## Exercise aim
From the listing below, output only the lines starting at the line that has "Unlike with BERT, these" and ending at the line that has "We propose a", exactly as they appear, ends included.

## The input
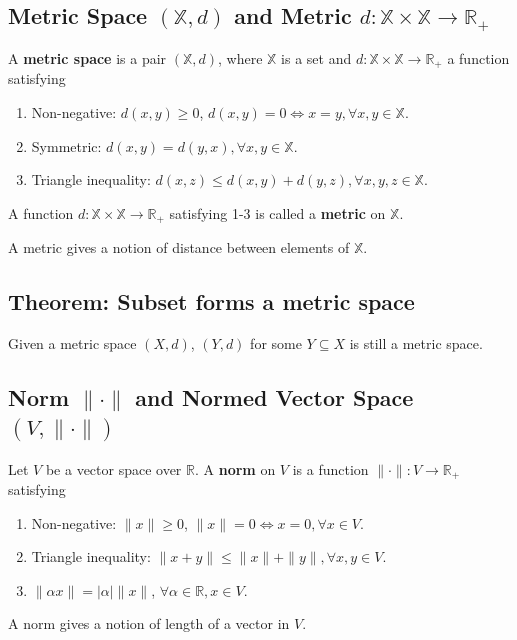 \documentclass[11pt]{elegantbook}
\begin{document}
\subsection{Metric Space $(\mathbb{X}, d)$ and Metric $d : \mathbb{X} \times \mathbb{X} \rightarrow \mathbb{R}_+$}
\begin{definition}
\normalfont
    A \textbf{metric space} is a pair $(\mathbb{X}, d)$, where $\mathbb{X}$ is a set and $d : \mathbb{X} \times \mathbb{X} \rightarrow \mathbb{R}_+$ a function satisfying
    \begin{enumerate}
        \item Non-negative: $d(x,y)\geq 0$, $d(x,y)=0\Leftrightarrow x=y, \forall x,y\in \mathbb{X}$.
        \item Symmetric: $d(x,y)=d(y,x), \forall x,y\in \mathbb{X}$.
        \item Triangle inequality: $d(x,z)\leq d(x,y)+d(y,z), \forall x,y,z\in \mathbb{X}$.
    \end{enumerate}
    A function $d : \mathbb{X} \times \mathbb{X} \rightarrow \mathbb{R}_+$ satisfying 1-3 is called a \textbf{metric} on $\mathbb{X}$.
\end{definition}
A metric gives a notion of distance between elements of $\mathbb{X}$.

\subsection{Theorem: Subset forms a metric space}
\begin{theorem}
    Given a metric space $(X, d)$, $(Y, d)$ for some $Y \subseteq X$ is still a metric space.
\end{theorem}

\subsection{Norm $\|\cdot\|$ and Normed Vector Space $(V,\|\cdot\|)$}
\begin{definition}[Norm]
\normalfont
    Let $V$ be a vector space over $\mathbb{R}$. A \textbf{norm} on $V$ is a function $\|\cdot\| : V \rightarrow \mathbb{R}_+$ satisfying
    \begin{enumerate}
        \item Non-negative: $\|x\|\geq 0$, $\|x\|=0\Leftrightarrow x=0, \forall x\in V$.
        \item Triangle inequality: $\|x+y\|\leq \|x\|+\|y\|, \forall x,y\in V$.
        \item $\|\alpha x\|=|\alpha|\|x\|$, $\forall \alpha\in \mathbb{R},x\in V$.
    \end{enumerate}
\end{definition}
A norm gives a notion of length of a vector in $V$.
\end{document}
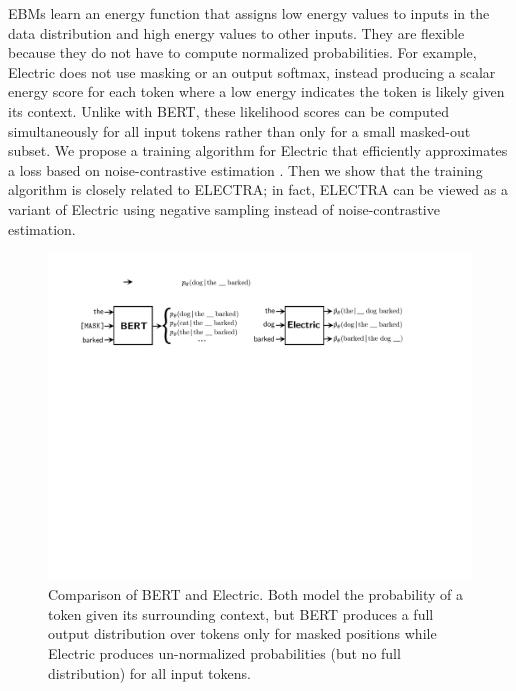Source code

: \documentclass[11pt,a4paper]{article}
\begin{document}
EBMs learn an energy function that assigns low energy values to inputs in the data distribution and high energy values to other inputs.  
They are flexible because they do not have to compute normalized probabilities. 
For example, Electric does not use masking or an output softmax, instead producing a scalar energy score for each token where a low energy indicates the token is likely given its context.
Unlike with BERT, these likelihood scores can be computed simultaneously for all input tokens rather than only for a small masked-out subset. 
We propose a training algorithm for Electric that efficiently approximates a loss based on noise-contrastive estimation \citep{Gutmann2010NoisecontrastiveEA}. 
Then we show that the training algorithm is closely related to ELECTRA; in fact, ELECTRA can be viewed as a variant of Electric using negative sampling instead of noise-contrastive estimation.


\begin{figure}[tb]
\begin{center}
\includegraphics[width=1.0\textwidth]{fig/electric_cropped.pdf}
\end{center}
\caption{Comparison of BERT and Electric\@. Both model the probability of a token given its surrounding context, but BERT produces a full output distribution over tokens only for masked positions while Electric produces un-normalized probabilities (but no full distribution) for all input tokens.}
\vspace{-1mm}
\label{fig:overview}
\end{figure}
\end{document}
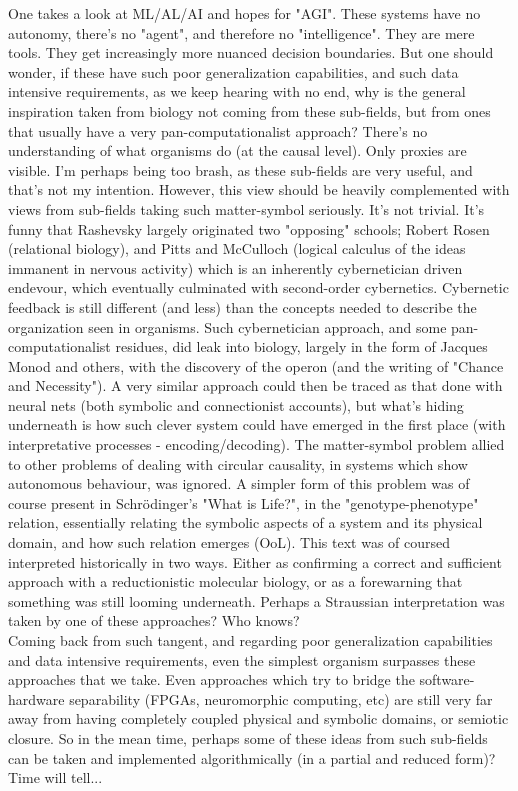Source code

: \documentclass[a4paper,12pt,twoside,leqno]{article}
\begin{document}
One takes a look at ML/AL/AI and hopes for "AGI". These systems have no autonomy, there's no "agent", and therefore no "intelligence". They are mere tools. They get increasingly more nuanced decision boundaries. But one should wonder, if these have such poor generalization capabilities, and such data intensive requirements, as we keep hearing with no end, why is the general inspiration taken from biology not coming from these sub-fields, but from ones that usually have a very pan-computationalist approach? There's no understanding of what organisms do (at the causal level). Only proxies are visible. I'm perhaps being too brash, as these sub-fields are very useful, and that's not my intention. However, this view should be heavily complemented with views from sub-fields taking such matter-symbol seriously. It's not trivial. It's funny that Rashevsky largely originated two "opposing" schools; Robert Rosen (relational biology), and Pitts and McCulloch (logical calculus of the ideas immanent in nervous activity) which is an inherently cybernetician driven endevour, which eventually culminated with second-order cybernetics. Cybernetic feedback is still different (and less) than the concepts  needed to describe the organization seen in organisms. Such cybernetician approach, and some pan-computationalist residues, did leak into biology, largely in the form of Jacques Monod and others, with the discovery of the operon (and the writing of "Chance and Necessity"). A very similar approach could then be traced as that done with neural nets (both symbolic and connectionist accounts), but what's hiding underneath is how such clever system could have emerged in the first place (with interpretative processes - encoding/decoding). The matter-symbol problem allied to other problems of dealing with circular causality, in systems which show autonomous behaviour, was ignored. A simpler form of this problem was of course present in Schrödinger's "What is Life?", in the "genotype-phenotype" relation, essentially relating the symbolic aspects of a system and its physical domain, and how such relation emerges (OoL). This text was of coursed interpreted historically in two ways. Either as confirming a correct and sufficient approach with a reductionistic molecular biology, or as a forewarning that something was still looming underneath. Perhaps a Straussian interpretation was taken by one of these approaches? Who knows?\\
Coming back from such tangent, and regarding poor generalization capabilities and data intensive requirements, even the simplest organism surpasses these approaches that we take. Even approaches which try to bridge the software-hardware separability (FPGAs, neuromorphic computing, etc) are still very far away from having completely coupled physical and symbolic domains, or semiotic closure. So in the mean time, perhaps some of these ideas from such sub-fields can be taken and implemented algorithmically (in a partial and reduced form)? Time will tell...
\end{document}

## Exercise answer
Unlike with BERT, these likelihood scores can be computed simultaneously for all input tokens rather than only for a small masked-out subset. 
We propose a training algorithm for Electric that efficiently approximates a loss based on noise-contrastive estimation \citep{Gutmann2010NoisecontrastiveEA}. 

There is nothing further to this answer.